### Exercise requirements
Your answer should be one number, the count of lines in the records that carry the string "gmiak".

### Dataset items
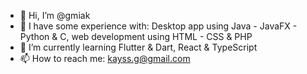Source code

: - 👋 Hi, I’m @gmiak
- 👀 I have some experience with: Desktop app using Java - JavaFX - Python & C, web development using HTML - CSS & PHP 
- 🌱 I’m currently learning Flutter & Dart, React & TypeScript
- 📫 How to reach me: kayss.g@gmail.com

<!---
gmiak/gmiak is a ✨ special ✨ repository because its `README.md` (this file) appears on your GitHub profile.
You can click the Preview link to take a look at your changes.
--->
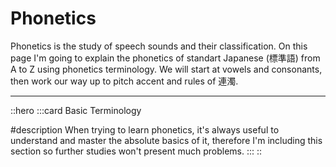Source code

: # Phonetics

Phonetics is the study of speech sounds and their classification. On this page I'm going to explain the phonetics of standart Japanese (標準語) from A to Z using phonetics terminology. We will start at vowels and consonants, then work our way up to pitch accent and rules of 連濁.

---

::hero
  :::card
  Basic Terminology

  #description
  When trying to learn phonetics, it's always useful to understand and master the absolute basics of it, therefore I'm including this section so further studies won't present much problems.
  :::
::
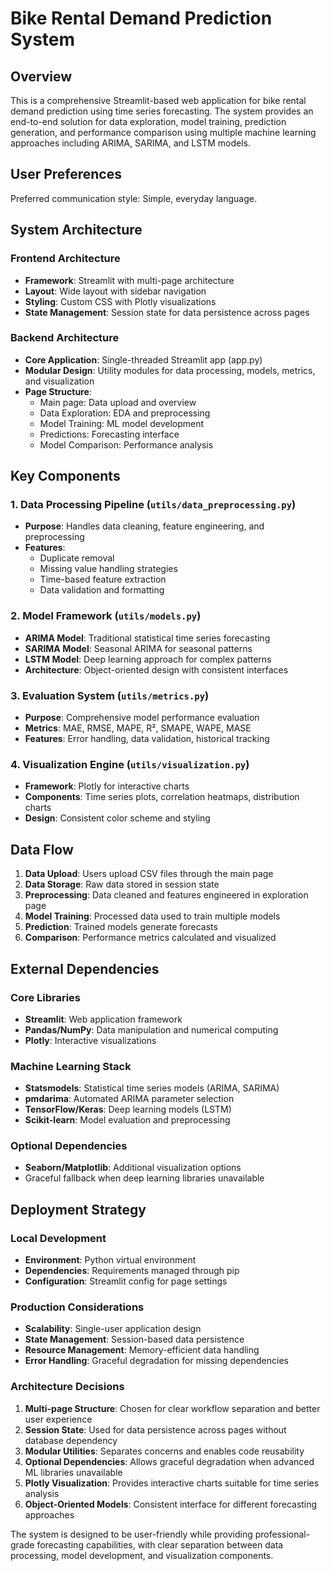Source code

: # Bike Rental Demand Prediction System

## Overview

This is a comprehensive Streamlit-based web application for bike rental demand prediction using time series forecasting. The system provides an end-to-end solution for data exploration, model training, prediction generation, and performance comparison using multiple machine learning approaches including ARIMA, SARIMA, and LSTM models.

## User Preferences

Preferred communication style: Simple, everyday language.

## System Architecture

### Frontend Architecture
- **Framework**: Streamlit with multi-page architecture
- **Layout**: Wide layout with sidebar navigation
- **Styling**: Custom CSS with Plotly visualizations
- **State Management**: Session state for data persistence across pages

### Backend Architecture
- **Core Application**: Single-threaded Streamlit app (app.py)
- **Modular Design**: Utility modules for data processing, models, metrics, and visualization
- **Page Structure**: 
  - Main page: Data upload and overview
  - Data Exploration: EDA and preprocessing
  - Model Training: ML model development
  - Predictions: Forecasting interface
  - Model Comparison: Performance analysis

## Key Components

### 1. Data Processing Pipeline (`utils/data_preprocessing.py`)
- **Purpose**: Handles data cleaning, feature engineering, and preprocessing
- **Features**: 
  - Duplicate removal
  - Missing value handling strategies
  - Time-based feature extraction
  - Data validation and formatting

### 2. Model Framework (`utils/models.py`)
- **ARIMA Model**: Traditional statistical time series forecasting
- **SARIMA Model**: Seasonal ARIMA for seasonal patterns
- **LSTM Model**: Deep learning approach for complex patterns
- **Architecture**: Object-oriented design with consistent interfaces

### 3. Evaluation System (`utils/metrics.py`)
- **Purpose**: Comprehensive model performance evaluation
- **Metrics**: MAE, RMSE, MAPE, R², SMAPE, WAPE, MASE
- **Features**: Error handling, data validation, historical tracking

### 4. Visualization Engine (`utils/visualization.py`)
- **Framework**: Plotly for interactive charts
- **Components**: Time series plots, correlation heatmaps, distribution charts
- **Design**: Consistent color scheme and styling

## Data Flow

1. **Data Upload**: Users upload CSV files through the main page
2. **Data Storage**: Raw data stored in session state
3. **Preprocessing**: Data cleaned and features engineered in exploration page
4. **Model Training**: Processed data used to train multiple models
5. **Prediction**: Trained models generate forecasts
6. **Comparison**: Performance metrics calculated and visualized

## External Dependencies

### Core Libraries
- **Streamlit**: Web application framework
- **Pandas/NumPy**: Data manipulation and numerical computing
- **Plotly**: Interactive visualizations

### Machine Learning Stack
- **Statsmodels**: Statistical time series models (ARIMA, SARIMA)
- **pmdarima**: Automated ARIMA parameter selection
- **TensorFlow/Keras**: Deep learning models (LSTM)
- **Scikit-learn**: Model evaluation and preprocessing

### Optional Dependencies
- **Seaborn/Matplotlib**: Additional visualization options
- Graceful fallback when deep learning libraries unavailable

## Deployment Strategy

### Local Development
- **Environment**: Python virtual environment
- **Dependencies**: Requirements managed through pip
- **Configuration**: Streamlit config for page settings

### Production Considerations
- **Scalability**: Single-user application design
- **State Management**: Session-based data persistence
- **Resource Management**: Memory-efficient data handling
- **Error Handling**: Graceful degradation for missing dependencies

### Architecture Decisions

1. **Multi-page Structure**: Chosen for clear workflow separation and better user experience
2. **Session State**: Used for data persistence across pages without database dependency
3. **Modular Utilities**: Separates concerns and enables code reusability
4. **Optional Dependencies**: Allows graceful degradation when advanced ML libraries unavailable
5. **Plotly Visualization**: Provides interactive charts suitable for time series analysis
6. **Object-Oriented Models**: Consistent interface for different forecasting approaches

The system is designed to be user-friendly while providing professional-grade forecasting capabilities, with clear separation between data processing, model development, and visualization components.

### Written solution
2